_Your instructions:_ Could you report every line of the listing below that holds the word "Probes"?

_Data:_

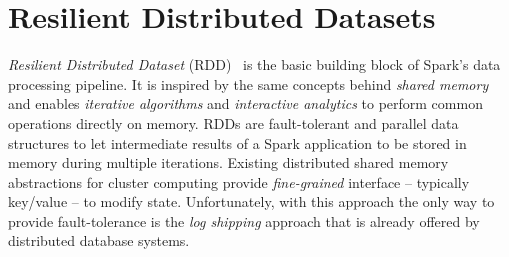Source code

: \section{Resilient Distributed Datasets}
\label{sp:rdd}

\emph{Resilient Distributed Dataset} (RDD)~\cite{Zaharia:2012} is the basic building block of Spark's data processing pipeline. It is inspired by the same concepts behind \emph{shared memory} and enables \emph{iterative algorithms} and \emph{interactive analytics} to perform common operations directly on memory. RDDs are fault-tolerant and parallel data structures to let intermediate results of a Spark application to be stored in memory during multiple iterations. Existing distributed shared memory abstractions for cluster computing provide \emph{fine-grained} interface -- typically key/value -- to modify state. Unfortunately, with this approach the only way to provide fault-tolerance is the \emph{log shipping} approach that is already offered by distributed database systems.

...

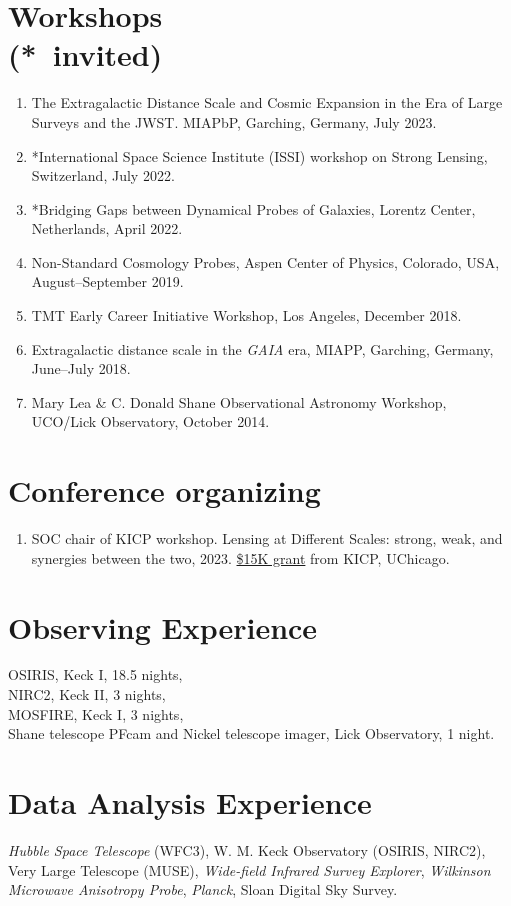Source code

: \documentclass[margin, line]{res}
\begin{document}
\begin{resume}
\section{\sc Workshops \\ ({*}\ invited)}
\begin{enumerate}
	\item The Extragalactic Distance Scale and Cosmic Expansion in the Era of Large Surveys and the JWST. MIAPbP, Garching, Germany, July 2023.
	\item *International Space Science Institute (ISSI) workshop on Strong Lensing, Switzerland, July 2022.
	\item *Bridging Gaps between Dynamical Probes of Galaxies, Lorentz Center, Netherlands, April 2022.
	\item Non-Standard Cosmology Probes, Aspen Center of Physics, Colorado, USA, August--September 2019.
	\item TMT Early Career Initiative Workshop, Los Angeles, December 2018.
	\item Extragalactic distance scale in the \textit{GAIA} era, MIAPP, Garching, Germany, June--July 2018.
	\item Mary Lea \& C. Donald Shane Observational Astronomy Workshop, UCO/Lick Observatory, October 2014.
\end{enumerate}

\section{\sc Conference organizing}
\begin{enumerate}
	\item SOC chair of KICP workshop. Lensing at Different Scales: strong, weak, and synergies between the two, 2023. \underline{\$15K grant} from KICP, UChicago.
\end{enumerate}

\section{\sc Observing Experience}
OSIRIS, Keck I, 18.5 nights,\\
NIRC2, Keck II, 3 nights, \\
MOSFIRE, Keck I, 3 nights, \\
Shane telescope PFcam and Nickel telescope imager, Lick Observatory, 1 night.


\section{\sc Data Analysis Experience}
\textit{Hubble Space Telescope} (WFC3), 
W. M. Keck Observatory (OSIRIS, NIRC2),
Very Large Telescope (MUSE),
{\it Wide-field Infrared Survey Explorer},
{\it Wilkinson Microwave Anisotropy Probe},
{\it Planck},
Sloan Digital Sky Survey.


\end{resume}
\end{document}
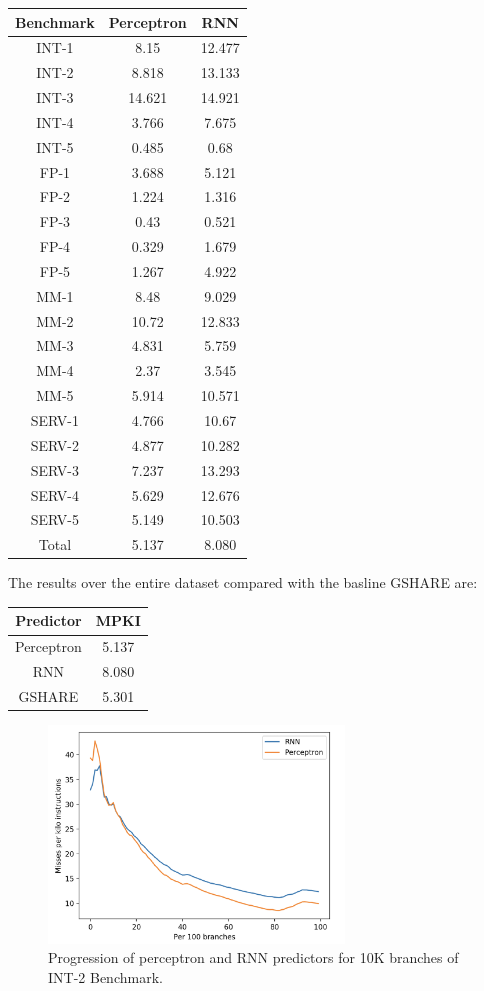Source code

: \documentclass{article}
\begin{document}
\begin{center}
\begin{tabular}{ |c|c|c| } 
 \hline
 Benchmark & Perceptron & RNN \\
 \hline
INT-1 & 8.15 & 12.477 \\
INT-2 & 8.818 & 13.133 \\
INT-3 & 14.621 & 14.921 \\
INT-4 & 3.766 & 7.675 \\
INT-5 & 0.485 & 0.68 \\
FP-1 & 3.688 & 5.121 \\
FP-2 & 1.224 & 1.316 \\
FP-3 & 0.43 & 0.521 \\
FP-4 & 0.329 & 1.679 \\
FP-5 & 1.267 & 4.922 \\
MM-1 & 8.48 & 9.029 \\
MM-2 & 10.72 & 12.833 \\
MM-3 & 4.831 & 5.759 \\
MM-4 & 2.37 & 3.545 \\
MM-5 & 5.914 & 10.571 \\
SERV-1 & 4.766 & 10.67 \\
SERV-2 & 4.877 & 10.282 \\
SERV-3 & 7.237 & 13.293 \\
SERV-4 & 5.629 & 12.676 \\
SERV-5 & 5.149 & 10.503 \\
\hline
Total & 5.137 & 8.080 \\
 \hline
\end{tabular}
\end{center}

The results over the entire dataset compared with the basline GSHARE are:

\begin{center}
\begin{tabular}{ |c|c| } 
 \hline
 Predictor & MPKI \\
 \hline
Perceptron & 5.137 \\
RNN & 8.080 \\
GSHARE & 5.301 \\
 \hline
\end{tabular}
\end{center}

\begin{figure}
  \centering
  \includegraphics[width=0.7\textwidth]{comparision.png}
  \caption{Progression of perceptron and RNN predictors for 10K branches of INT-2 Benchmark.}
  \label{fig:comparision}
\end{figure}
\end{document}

_Result:_
	\item *Bridging Gaps between Dynamical Probes of Galaxies, Lorentz Center, Netherlands, April 2022.
	\item Non-Standard Cosmology Probes, Aspen Center of Physics, Colorado, USA, August--September 2019.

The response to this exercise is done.